## [DESCRIPTION OF THE TASK]
Reproduce the data in full, exactly.

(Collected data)
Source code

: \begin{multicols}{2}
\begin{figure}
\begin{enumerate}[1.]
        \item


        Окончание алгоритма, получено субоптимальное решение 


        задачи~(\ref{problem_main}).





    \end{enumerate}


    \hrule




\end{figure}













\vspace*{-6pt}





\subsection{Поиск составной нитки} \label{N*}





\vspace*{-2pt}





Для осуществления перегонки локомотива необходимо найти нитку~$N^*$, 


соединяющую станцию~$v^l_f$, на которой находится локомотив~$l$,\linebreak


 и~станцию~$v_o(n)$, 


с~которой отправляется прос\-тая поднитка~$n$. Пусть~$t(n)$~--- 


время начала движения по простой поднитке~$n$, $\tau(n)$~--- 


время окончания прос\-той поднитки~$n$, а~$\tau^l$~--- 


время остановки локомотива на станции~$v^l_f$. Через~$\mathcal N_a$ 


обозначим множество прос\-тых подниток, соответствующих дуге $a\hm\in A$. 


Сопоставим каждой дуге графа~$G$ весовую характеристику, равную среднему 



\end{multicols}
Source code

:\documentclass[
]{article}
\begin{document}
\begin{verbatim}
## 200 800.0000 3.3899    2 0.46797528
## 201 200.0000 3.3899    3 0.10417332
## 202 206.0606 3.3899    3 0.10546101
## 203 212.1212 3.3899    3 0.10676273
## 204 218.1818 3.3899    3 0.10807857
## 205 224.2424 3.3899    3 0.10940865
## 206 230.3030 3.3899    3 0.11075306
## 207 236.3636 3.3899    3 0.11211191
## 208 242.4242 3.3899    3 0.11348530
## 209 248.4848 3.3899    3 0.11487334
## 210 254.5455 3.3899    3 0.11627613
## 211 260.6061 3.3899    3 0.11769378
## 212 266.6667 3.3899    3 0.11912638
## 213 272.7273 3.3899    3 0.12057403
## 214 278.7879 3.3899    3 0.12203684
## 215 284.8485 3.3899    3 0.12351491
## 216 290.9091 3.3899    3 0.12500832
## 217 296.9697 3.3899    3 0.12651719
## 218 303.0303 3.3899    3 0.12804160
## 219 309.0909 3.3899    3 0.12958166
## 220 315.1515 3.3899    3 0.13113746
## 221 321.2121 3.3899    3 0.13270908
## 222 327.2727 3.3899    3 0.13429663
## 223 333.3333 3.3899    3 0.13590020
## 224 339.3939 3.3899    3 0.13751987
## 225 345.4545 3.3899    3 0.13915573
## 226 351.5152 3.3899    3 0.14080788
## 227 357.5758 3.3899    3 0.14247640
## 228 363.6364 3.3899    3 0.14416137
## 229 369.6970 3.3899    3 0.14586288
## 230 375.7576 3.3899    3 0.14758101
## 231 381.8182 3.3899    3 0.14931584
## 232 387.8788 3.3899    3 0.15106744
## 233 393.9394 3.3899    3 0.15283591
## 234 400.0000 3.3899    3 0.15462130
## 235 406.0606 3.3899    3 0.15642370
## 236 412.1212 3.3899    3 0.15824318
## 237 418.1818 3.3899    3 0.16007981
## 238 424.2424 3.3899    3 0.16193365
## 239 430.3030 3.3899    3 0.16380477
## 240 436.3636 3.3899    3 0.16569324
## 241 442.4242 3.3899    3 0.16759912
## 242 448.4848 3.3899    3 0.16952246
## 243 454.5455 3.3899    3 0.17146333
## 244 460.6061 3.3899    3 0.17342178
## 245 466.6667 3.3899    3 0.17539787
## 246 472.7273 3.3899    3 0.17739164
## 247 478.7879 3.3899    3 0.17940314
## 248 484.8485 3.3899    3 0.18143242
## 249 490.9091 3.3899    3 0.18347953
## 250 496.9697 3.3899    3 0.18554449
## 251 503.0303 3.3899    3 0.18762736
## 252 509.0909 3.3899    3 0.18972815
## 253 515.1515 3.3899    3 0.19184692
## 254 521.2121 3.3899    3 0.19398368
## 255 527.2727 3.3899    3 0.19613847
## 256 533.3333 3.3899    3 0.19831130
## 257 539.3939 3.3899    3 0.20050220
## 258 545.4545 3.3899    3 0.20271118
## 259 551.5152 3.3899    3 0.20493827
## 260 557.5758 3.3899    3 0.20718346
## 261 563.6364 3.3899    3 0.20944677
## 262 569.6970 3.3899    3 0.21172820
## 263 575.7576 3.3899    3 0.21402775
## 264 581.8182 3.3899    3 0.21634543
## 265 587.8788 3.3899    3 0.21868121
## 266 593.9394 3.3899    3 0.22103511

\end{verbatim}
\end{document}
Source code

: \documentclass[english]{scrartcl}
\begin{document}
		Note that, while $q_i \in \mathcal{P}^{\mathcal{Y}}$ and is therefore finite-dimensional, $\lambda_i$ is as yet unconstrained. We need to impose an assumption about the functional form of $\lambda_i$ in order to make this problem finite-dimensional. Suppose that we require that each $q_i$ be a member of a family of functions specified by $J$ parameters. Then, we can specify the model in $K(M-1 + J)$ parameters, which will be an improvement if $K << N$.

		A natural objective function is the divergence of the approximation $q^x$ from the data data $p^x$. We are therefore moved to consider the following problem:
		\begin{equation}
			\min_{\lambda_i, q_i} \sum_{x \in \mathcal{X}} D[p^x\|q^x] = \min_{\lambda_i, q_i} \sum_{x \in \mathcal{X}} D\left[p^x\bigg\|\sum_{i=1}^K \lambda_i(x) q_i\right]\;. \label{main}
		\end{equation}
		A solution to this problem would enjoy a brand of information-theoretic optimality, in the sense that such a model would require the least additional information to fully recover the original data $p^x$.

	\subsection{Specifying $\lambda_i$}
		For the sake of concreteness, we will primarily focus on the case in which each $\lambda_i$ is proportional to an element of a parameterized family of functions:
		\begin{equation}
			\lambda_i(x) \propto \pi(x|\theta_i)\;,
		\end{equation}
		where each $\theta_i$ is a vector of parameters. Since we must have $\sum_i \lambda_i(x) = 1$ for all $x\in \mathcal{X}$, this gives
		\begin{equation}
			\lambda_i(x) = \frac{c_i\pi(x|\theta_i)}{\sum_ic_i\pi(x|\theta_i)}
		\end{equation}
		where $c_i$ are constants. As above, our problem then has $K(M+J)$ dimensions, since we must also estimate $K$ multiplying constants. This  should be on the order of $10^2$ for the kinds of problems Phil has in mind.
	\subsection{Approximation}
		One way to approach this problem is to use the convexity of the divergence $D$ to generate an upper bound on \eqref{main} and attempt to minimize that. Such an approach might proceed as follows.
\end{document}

## [WRITTEN RESPONSE]
Source code

: \begin{multicols}{2}
\begin{figure}
\begin{enumerate}[1.]
        \item


        Окончание алгоритма, получено субоптимальное решение 


        задачи~(\ref{problem_main}).





    \end{enumerate}


    \hrule




\end{figure}













\vspace*{-6pt}





\subsection{Поиск составной нитки} \label{N*}





\vspace*{-2pt}





Для осуществления перегонки локомотива необходимо найти нитку~$N^*$, 


соединяющую станцию~$v^l_f$, на которой находится локомотив~$l$,\linebreak


 и~станцию~$v_o(n)$, 


с~которой отправляется прос\-тая поднитка~$n$. Пусть~$t(n)$~--- 


время начала движения по простой поднитке~$n$, $\tau(n)$~--- 


время окончания прос\-той поднитки~$n$, а~$\tau^l$~--- 


время остановки локомотива на станции~$v^l_f$. Через~$\mathcal N_a$ 


обозначим множество прос\-тых подниток, соответствующих дуге $a\hm\in A$. 


Сопоставим каждой дуге графа~$G$ весовую характеристику, равную среднему 



\end{multicols}
Source code

:\documentclass[
]{article}
\begin{document}
\begin{verbatim}
## 200 800.0000 3.3899    2 0.46797528
## 201 200.0000 3.3899    3 0.10417332
## 202 206.0606 3.3899    3 0.10546101
## 203 212.1212 3.3899    3 0.10676273
## 204 218.1818 3.3899    3 0.10807857
## 205 224.2424 3.3899    3 0.10940865
## 206 230.3030 3.3899    3 0.11075306
## 207 236.3636 3.3899    3 0.11211191
## 208 242.4242 3.3899    3 0.11348530
## 209 248.4848 3.3899    3 0.11487334
## 210 254.5455 3.3899    3 0.11627613
## 211 260.6061 3.3899    3 0.11769378
## 212 266.6667 3.3899    3 0.11912638
## 213 272.7273 3.3899    3 0.12057403
## 214 278.7879 3.3899    3 0.12203684
## 215 284.8485 3.3899    3 0.12351491
## 216 290.9091 3.3899    3 0.12500832
## 217 296.9697 3.3899    3 0.12651719
## 218 303.0303 3.3899    3 0.12804160
## 219 309.0909 3.3899    3 0.12958166
## 220 315.1515 3.3899    3 0.13113746
## 221 321.2121 3.3899    3 0.13270908
## 222 327.2727 3.3899    3 0.13429663
## 223 333.3333 3.3899    3 0.13590020
## 224 339.3939 3.3899    3 0.13751987
## 225 345.4545 3.3899    3 0.13915573
## 226 351.5152 3.3899    3 0.14080788
## 227 357.5758 3.3899    3 0.14247640
## 228 363.6364 3.3899    3 0.14416137
## 229 369.6970 3.3899    3 0.14586288
## 230 375.7576 3.3899    3 0.14758101
## 231 381.8182 3.3899    3 0.14931584
## 232 387.8788 3.3899    3 0.15106744
## 233 393.9394 3.3899    3 0.15283591
## 234 400.0000 3.3899    3 0.15462130
## 235 406.0606 3.3899    3 0.15642370
## 236 412.1212 3.3899    3 0.15824318
## 237 418.1818 3.3899    3 0.16007981
## 238 424.2424 3.3899    3 0.16193365
## 239 430.3030 3.3899    3 0.16380477
## 240 436.3636 3.3899    3 0.16569324
## 241 442.4242 3.3899    3 0.16759912
## 242 448.4848 3.3899    3 0.16952246
## 243 454.5455 3.3899    3 0.17146333
## 244 460.6061 3.3899    3 0.17342178
## 245 466.6667 3.3899    3 0.17539787
## 246 472.7273 3.3899    3 0.17739164
## 247 478.7879 3.3899    3 0.17940314
## 248 484.8485 3.3899    3 0.18143242
## 249 490.9091 3.3899    3 0.18347953
## 250 496.9697 3.3899    3 0.18554449
## 251 503.0303 3.3899    3 0.18762736
## 252 509.0909 3.3899    3 0.18972815
## 253 515.1515 3.3899    3 0.19184692
## 254 521.2121 3.3899    3 0.19398368
## 255 527.2727 3.3899    3 0.19613847
## 256 533.3333 3.3899    3 0.19831130
## 257 539.3939 3.3899    3 0.20050220
## 258 545.4545 3.3899    3 0.20271118
## 259 551.5152 3.3899    3 0.20493827
## 260 557.5758 3.3899    3 0.20718346
## 261 563.6364 3.3899    3 0.20944677
## 262 569.6970 3.3899    3 0.21172820
## 263 575.7576 3.3899    3 0.21402775
## 264 581.8182 3.3899    3 0.21634543
## 265 587.8788 3.3899    3 0.21868121
## 266 593.9394 3.3899    3 0.22103511

\end{verbatim}
\end{document}
Source code

: \documentclass[english]{scrartcl}
\begin{document}
		Note that, while $q_i \in \mathcal{P}^{\mathcal{Y}}$ and is therefore finite-dimensional, $\lambda_i$ is as yet unconstrained. We need to impose an assumption about the functional form of $\lambda_i$ in order to make this problem finite-dimensional. Suppose that we require that each $q_i$ be a member of a family of functions specified by $J$ parameters. Then, we can specify the model in $K(M-1 + J)$ parameters, which will be an improvement if $K << N$.

		A natural objective function is the divergence of the approximation $q^x$ from the data data $p^x$. We are therefore moved to consider the following problem:
		\begin{equation}
			\min_{\lambda_i, q_i} \sum_{x \in \mathcal{X}} D[p^x\|q^x] = \min_{\lambda_i, q_i} \sum_{x \in \mathcal{X}} D\left[p^x\bigg\|\sum_{i=1}^K \lambda_i(x) q_i\right]\;. \label{main}
		\end{equation}
		A solution to this problem would enjoy a brand of information-theoretic optimality, in the sense that such a model would require the least additional information to fully recover the original data $p^x$.

	\subsection{Specifying $\lambda_i$}
		For the sake of concreteness, we will primarily focus on the case in which each $\lambda_i$ is proportional to an element of a parameterized family of functions:
		\begin{equation}
			\lambda_i(x) \propto \pi(x|\theta_i)\;,
		\end{equation}
		where each $\theta_i$ is a vector of parameters. Since we must have $\sum_i \lambda_i(x) = 1$ for all $x\in \mathcal{X}$, this gives
		\begin{equation}
			\lambda_i(x) = \frac{c_i\pi(x|\theta_i)}{\sum_ic_i\pi(x|\theta_i)}
		\end{equation}
		where $c_i$ are constants. As above, our problem then has $K(M+J)$ dimensions, since we must also estimate $K$ multiplying constants. This  should be on the order of $10^2$ for the kinds of problems Phil has in mind.
	\subsection{Approximation}
		One way to approach this problem is to use the convexity of the divergence $D$ to generate an upper bound on \eqref{main} and attempt to minimize that. Such an approach might proceed as follows.
\end{document}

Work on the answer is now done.